Source texts of formatted documents
# # # #
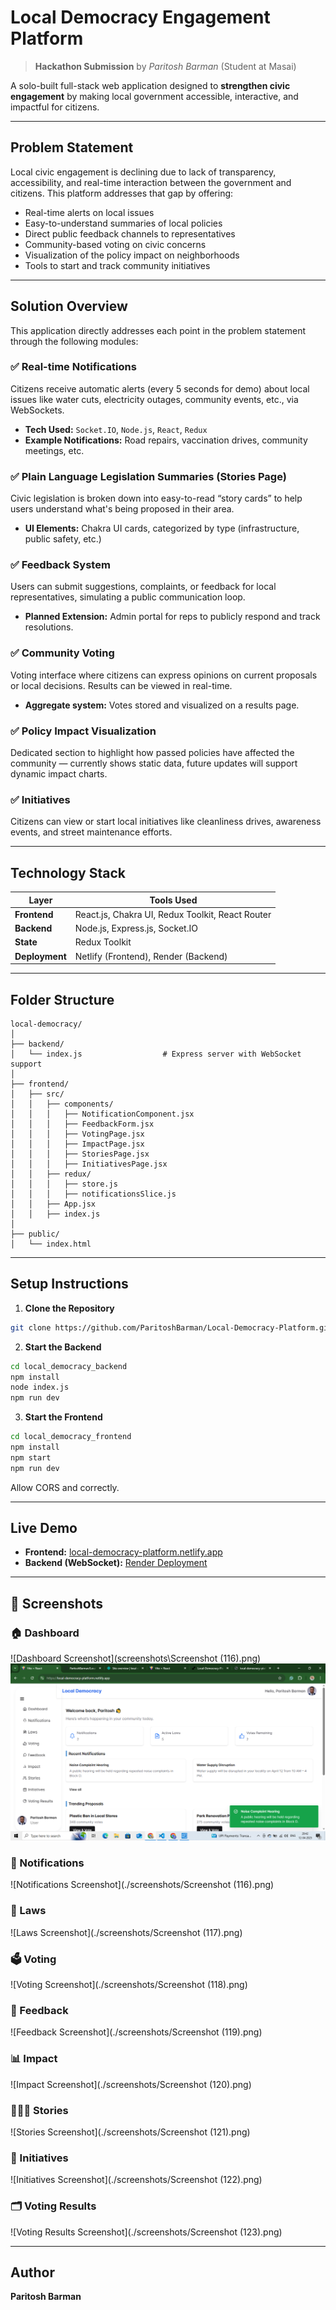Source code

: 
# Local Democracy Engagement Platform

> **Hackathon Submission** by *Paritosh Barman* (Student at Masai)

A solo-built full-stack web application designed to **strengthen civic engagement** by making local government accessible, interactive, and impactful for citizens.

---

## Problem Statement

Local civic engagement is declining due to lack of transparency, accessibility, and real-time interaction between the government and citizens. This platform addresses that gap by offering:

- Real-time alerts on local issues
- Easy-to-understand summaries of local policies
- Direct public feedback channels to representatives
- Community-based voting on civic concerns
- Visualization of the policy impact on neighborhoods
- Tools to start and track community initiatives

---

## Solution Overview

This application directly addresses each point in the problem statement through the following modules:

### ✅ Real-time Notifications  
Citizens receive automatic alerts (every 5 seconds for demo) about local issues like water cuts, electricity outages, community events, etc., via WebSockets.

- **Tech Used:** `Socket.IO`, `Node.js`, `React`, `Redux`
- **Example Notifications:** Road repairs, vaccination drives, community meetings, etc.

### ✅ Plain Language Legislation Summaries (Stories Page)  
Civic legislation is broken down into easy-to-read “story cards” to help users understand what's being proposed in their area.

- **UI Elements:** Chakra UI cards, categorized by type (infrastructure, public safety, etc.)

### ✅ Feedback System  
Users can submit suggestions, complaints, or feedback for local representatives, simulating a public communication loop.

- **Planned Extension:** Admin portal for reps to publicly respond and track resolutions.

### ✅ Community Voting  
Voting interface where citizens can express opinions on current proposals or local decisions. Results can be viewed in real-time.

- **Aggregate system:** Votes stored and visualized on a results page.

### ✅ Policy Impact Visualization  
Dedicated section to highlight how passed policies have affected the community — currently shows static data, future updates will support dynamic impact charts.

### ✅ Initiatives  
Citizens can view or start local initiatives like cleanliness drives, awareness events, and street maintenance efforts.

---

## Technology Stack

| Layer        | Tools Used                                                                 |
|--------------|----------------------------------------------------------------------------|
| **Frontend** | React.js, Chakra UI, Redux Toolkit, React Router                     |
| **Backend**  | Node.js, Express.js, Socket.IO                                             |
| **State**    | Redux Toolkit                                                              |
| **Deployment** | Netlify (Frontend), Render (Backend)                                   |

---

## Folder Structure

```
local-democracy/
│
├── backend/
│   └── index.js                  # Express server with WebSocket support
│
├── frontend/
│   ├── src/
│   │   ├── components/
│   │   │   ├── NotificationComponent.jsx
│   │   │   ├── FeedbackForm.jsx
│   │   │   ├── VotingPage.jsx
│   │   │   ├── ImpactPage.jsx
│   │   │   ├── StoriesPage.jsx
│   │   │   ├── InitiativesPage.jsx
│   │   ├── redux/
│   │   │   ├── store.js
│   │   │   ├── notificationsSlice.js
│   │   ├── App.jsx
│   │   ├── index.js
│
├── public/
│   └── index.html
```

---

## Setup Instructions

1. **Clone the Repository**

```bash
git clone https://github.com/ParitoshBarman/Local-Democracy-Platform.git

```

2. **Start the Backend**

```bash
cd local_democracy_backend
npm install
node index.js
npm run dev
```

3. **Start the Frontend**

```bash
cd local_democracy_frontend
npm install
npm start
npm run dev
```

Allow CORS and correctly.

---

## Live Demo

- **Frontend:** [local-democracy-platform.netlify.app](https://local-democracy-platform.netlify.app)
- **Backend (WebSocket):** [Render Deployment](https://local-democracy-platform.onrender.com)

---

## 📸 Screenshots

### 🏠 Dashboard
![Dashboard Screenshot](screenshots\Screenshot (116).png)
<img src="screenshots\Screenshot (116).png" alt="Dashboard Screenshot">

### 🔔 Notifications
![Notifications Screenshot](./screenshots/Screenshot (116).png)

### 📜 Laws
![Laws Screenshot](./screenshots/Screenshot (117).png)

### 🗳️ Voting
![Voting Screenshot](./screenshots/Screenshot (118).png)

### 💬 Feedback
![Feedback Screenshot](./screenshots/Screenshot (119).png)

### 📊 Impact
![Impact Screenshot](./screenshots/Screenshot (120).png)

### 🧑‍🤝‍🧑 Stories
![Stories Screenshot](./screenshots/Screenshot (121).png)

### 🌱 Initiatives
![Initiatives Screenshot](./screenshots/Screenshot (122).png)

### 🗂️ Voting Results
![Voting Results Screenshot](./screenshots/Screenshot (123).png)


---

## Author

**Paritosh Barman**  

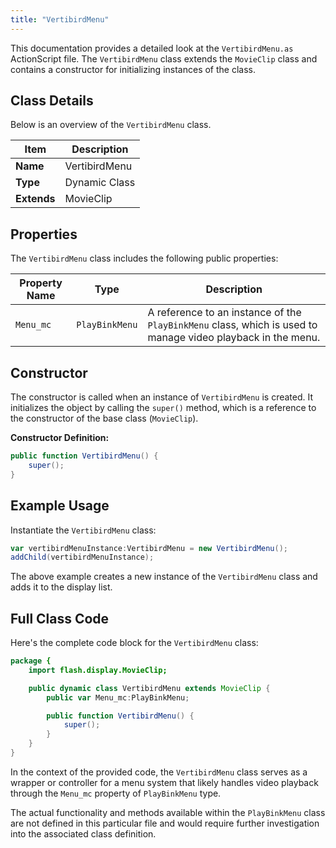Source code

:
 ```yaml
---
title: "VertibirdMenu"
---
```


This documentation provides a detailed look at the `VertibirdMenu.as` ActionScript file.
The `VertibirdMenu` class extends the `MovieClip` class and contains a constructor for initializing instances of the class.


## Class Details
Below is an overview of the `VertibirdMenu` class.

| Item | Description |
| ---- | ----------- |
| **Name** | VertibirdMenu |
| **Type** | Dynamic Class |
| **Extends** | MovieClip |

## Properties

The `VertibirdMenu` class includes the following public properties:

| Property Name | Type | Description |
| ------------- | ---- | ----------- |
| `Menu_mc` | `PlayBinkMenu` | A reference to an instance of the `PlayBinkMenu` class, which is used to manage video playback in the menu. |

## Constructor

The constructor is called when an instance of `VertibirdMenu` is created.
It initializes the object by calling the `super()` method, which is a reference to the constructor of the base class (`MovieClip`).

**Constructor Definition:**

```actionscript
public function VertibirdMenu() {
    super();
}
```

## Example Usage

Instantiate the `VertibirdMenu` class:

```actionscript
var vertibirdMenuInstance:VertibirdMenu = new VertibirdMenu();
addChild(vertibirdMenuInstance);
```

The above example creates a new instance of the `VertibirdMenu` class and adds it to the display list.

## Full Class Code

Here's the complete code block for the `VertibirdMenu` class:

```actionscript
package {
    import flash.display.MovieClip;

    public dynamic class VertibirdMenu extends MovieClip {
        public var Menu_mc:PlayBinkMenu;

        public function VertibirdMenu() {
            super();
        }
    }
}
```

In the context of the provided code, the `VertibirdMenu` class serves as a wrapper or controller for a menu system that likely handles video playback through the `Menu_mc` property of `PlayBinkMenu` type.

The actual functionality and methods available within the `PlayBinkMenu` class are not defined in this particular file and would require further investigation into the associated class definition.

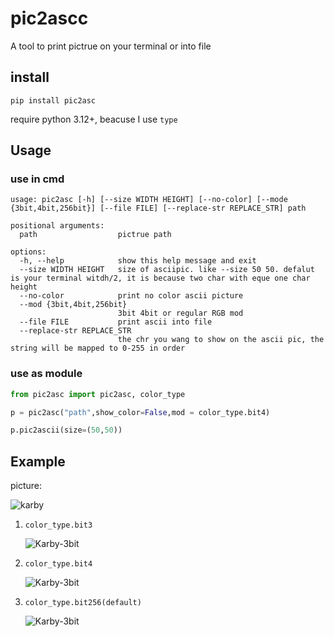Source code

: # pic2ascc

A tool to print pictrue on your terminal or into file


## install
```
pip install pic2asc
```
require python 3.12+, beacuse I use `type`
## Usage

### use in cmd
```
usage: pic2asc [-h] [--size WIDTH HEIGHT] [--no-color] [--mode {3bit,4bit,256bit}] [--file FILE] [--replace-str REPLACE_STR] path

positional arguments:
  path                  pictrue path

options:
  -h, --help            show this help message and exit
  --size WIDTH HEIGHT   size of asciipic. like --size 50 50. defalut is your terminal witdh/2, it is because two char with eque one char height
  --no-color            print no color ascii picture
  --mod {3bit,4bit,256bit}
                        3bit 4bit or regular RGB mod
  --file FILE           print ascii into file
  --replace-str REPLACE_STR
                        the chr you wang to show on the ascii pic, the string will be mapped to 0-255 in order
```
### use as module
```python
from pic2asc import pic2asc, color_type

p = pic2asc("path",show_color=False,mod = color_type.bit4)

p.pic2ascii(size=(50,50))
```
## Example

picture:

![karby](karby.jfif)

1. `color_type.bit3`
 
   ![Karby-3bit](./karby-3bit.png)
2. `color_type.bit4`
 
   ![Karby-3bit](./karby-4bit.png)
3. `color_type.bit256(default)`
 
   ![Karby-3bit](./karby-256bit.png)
# # # #
[What is expected]
With the pictures left out, output the lines from the one containing "In the context" through the last line of the records above, exactly as they are.

[Expected answer]
In the context of the provided code, the `VertibirdMenu` class serves as a wrapper or controller for a menu system that likely handles video playback through the `Menu_mc` property of `PlayBinkMenu` type.

The actual functionality and methods available within the `PlayBinkMenu` class are not defined in this particular file and would require further investigation into the associated class definition.

Source code

: # pic2ascc

A tool to print pictrue on your terminal or into file


## install
```
pip install pic2asc
```
require python 3.12+, beacuse I use `type`
## Usage

### use in cmd
```
usage: pic2asc [-h] [--size WIDTH HEIGHT] [--no-color] [--mode {3bit,4bit,256bit}] [--file FILE] [--replace-str REPLACE_STR] path

positional arguments:
  path                  pictrue path

options:
  -h, --help            show this help message and exit
  --size WIDTH HEIGHT   size of asciipic. like --size 50 50. defalut is your terminal witdh/2, it is because two char with eque one char height
  --no-color            print no color ascii picture
  --mod {3bit,4bit,256bit}
                        3bit 4bit or regular RGB mod
  --file FILE           print ascii into file
  --replace-str REPLACE_STR
                        the chr you wang to show on the ascii pic, the string will be mapped to 0-255 in order
```
### use as module
```python
from pic2asc import pic2asc, color_type

p = pic2asc("path",show_color=False,mod = color_type.bit4)

p.pic2ascii(size=(50,50))
```
## Example

picture:

![karby](karby.jfif)

1. `color_type.bit3`
 
   ![Karby-3bit](./karby-3bit.png)
2. `color_type.bit4`
 
   ![Karby-3bit](./karby-4bit.png)
3. `color_type.bit256(default)`
 
   ![Karby-3bit](./karby-256bit.png)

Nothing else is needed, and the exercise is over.